• [To do]
Nothing but the lines from the first line of the records through the line with "Prof.Flocchini carefully selected" should be output, exactly as written and free of pictures.

[Stored data entries]
%%
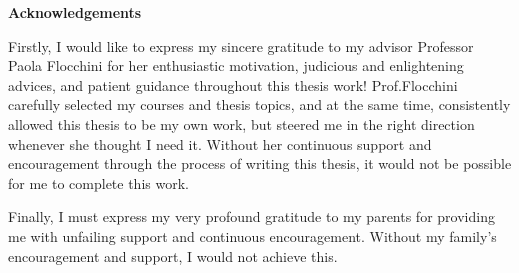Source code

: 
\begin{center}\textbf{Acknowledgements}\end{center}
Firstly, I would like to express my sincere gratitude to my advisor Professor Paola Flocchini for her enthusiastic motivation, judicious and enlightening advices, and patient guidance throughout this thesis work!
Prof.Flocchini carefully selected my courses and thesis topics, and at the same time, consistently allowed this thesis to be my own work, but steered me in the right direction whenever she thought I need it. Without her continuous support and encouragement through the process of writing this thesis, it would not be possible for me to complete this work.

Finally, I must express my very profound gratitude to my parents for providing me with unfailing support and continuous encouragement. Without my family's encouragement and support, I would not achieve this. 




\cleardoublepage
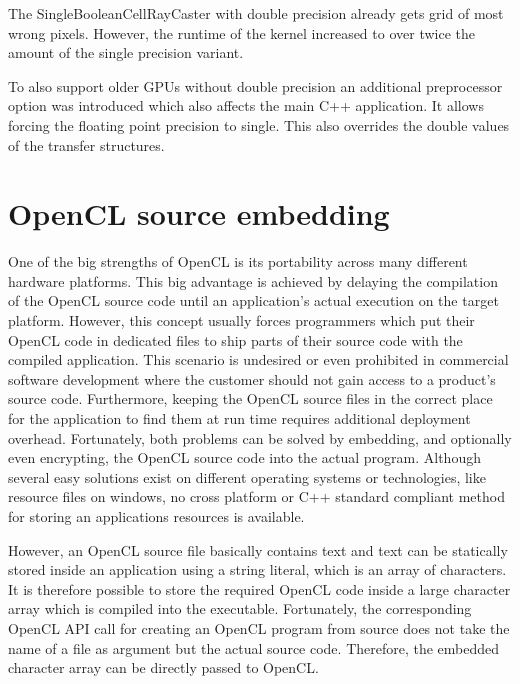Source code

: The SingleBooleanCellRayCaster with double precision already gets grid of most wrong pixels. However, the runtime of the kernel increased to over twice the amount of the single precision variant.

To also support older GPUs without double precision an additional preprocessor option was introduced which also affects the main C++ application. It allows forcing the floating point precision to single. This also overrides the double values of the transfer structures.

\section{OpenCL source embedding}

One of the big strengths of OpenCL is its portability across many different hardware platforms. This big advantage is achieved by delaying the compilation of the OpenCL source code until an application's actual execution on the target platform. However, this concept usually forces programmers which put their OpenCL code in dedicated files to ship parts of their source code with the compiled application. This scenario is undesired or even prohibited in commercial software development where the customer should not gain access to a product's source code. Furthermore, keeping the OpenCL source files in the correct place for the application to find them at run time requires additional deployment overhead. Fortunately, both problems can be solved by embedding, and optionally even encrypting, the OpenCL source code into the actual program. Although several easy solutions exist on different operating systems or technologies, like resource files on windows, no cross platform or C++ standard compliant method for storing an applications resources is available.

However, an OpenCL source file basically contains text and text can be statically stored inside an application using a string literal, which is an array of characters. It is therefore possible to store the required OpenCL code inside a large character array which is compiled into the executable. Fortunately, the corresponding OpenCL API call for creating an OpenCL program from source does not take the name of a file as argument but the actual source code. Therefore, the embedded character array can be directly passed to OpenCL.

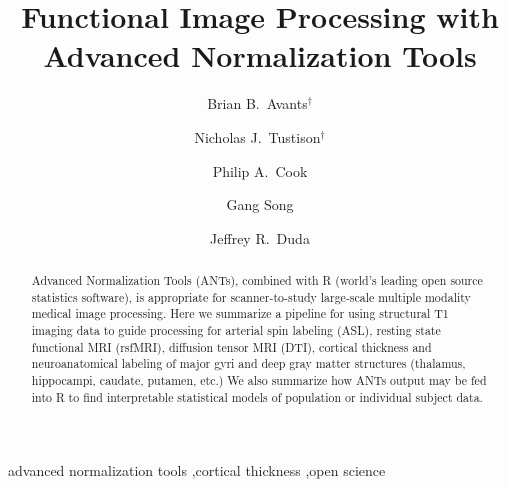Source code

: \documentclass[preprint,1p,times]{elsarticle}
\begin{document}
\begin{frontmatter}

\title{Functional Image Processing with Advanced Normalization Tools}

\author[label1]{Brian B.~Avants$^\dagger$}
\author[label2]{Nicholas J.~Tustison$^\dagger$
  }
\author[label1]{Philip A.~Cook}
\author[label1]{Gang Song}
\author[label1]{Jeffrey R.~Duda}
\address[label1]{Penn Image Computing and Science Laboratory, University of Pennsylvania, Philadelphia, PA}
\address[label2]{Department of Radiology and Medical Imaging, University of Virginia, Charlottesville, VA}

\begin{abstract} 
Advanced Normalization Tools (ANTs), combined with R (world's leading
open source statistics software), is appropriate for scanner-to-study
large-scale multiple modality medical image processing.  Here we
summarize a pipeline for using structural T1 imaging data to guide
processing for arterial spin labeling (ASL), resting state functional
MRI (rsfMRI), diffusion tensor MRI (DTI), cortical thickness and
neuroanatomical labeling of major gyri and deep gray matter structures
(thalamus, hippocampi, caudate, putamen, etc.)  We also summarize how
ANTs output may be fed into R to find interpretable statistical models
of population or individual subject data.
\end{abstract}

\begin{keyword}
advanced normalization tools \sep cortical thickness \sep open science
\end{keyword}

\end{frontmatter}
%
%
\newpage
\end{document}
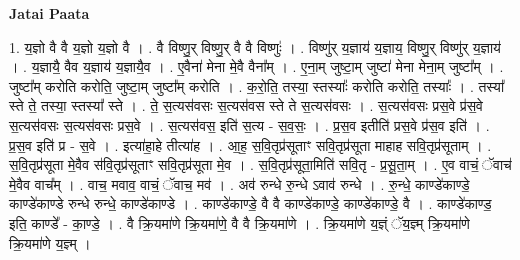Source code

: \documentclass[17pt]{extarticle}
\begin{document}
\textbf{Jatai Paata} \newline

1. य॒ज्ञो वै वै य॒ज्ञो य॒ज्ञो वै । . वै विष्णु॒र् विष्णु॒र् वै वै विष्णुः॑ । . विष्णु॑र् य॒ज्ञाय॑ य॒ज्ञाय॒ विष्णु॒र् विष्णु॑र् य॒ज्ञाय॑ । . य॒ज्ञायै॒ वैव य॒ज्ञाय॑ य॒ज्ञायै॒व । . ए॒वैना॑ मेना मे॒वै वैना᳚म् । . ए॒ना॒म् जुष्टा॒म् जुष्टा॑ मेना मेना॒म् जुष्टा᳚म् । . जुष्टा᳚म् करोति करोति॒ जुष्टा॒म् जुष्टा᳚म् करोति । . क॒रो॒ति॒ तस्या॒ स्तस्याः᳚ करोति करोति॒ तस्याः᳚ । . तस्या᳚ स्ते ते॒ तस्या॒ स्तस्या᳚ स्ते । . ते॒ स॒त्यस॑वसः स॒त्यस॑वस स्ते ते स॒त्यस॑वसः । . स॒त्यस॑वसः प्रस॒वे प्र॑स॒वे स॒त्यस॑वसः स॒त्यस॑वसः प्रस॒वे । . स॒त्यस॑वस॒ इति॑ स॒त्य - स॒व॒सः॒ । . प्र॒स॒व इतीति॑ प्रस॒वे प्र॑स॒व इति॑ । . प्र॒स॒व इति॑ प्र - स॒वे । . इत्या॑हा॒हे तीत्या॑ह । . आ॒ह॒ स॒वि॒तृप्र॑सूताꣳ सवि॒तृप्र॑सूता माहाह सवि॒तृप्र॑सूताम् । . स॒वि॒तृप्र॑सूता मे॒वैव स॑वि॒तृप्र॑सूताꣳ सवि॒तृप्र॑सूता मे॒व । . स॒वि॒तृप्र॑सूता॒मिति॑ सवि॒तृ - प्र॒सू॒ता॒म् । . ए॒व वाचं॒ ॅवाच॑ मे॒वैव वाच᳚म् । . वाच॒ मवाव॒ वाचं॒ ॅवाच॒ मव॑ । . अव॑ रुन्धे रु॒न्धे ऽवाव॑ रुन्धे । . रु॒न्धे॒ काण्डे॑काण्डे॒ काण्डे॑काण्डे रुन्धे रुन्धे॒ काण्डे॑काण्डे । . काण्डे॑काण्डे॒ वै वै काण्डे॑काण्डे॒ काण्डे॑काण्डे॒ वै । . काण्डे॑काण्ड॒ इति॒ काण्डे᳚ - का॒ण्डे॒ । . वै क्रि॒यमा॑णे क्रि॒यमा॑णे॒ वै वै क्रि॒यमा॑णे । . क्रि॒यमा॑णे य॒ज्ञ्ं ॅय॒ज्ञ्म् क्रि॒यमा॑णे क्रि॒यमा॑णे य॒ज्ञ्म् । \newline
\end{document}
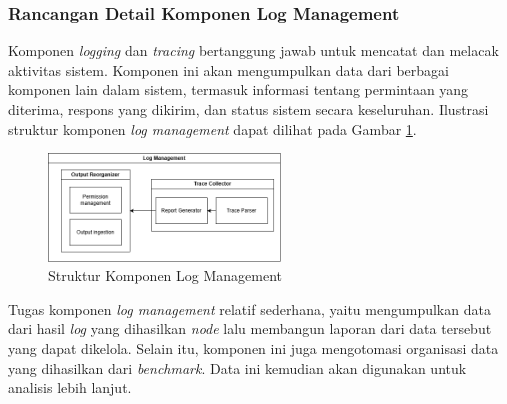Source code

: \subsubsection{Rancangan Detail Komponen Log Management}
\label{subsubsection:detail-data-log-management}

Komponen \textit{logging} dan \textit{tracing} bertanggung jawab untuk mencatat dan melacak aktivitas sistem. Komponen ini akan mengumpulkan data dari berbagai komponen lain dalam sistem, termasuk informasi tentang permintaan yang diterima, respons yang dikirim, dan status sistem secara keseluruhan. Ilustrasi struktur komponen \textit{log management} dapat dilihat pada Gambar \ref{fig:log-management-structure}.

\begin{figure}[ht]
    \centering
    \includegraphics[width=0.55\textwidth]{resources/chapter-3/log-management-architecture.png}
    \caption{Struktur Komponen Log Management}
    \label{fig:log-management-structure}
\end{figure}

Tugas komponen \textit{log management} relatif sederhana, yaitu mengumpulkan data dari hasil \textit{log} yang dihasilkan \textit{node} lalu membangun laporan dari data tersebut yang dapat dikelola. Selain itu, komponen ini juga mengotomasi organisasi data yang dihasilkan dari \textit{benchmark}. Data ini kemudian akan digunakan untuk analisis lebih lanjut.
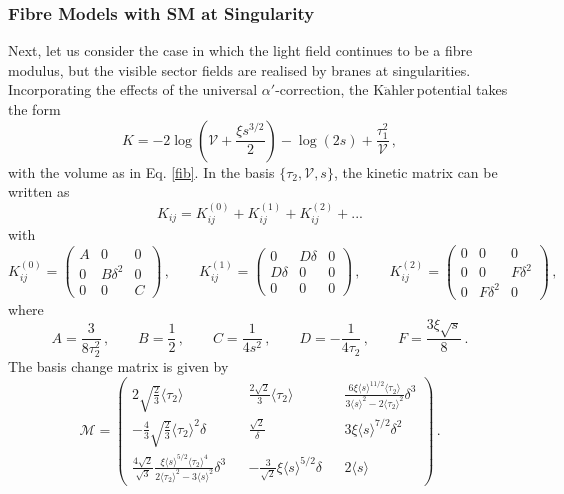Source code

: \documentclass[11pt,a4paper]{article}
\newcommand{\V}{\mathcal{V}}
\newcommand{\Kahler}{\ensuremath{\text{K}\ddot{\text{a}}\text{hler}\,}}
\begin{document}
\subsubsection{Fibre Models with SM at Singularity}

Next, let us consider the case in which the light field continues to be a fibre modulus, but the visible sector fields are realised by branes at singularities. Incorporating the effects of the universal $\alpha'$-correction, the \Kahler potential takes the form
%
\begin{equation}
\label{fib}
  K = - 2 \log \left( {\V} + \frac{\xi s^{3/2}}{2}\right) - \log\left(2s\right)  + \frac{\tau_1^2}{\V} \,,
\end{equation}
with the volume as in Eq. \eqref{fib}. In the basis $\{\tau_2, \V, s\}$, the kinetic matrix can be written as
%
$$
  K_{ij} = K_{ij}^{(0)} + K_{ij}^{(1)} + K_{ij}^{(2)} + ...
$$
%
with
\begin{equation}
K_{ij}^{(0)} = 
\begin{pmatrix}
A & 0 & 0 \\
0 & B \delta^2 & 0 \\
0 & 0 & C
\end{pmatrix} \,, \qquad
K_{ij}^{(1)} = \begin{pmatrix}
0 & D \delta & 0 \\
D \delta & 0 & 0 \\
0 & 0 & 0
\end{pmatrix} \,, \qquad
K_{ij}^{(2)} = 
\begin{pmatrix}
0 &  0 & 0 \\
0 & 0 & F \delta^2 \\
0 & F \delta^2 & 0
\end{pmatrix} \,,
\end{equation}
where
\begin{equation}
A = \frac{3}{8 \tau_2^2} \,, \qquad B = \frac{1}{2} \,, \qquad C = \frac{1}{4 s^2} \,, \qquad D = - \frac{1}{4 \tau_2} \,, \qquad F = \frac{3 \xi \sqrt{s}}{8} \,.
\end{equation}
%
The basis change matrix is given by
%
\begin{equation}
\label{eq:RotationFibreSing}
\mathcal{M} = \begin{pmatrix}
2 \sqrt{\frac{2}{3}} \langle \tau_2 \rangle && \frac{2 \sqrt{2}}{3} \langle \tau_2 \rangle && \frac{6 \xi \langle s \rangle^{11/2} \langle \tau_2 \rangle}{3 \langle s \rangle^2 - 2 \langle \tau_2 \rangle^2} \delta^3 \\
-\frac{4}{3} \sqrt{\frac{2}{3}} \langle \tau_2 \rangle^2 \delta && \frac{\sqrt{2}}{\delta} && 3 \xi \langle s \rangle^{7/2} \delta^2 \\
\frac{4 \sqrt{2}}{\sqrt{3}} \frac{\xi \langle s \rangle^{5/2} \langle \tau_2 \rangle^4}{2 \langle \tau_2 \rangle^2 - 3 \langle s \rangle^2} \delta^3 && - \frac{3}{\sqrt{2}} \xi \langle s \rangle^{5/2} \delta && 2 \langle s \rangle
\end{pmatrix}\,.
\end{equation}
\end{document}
%%
• [Output for this exercise]
Source code

: 
\begin{center}\textbf{Acknowledgements}\end{center}
Firstly, I would like to express my sincere gratitude to my advisor Professor Paola Flocchini for her enthusiastic motivation, judicious and enlightening advices, and patient guidance throughout this thesis work!
Prof.Flocchini carefully selected my courses and thesis topics, and at the same time, consistently allowed this thesis to be my own work, but steered me in the right direction whenever she thought I need it. Without her continuous support and encouragement through the process of writing this thesis, it would not be possible for me to complete this work.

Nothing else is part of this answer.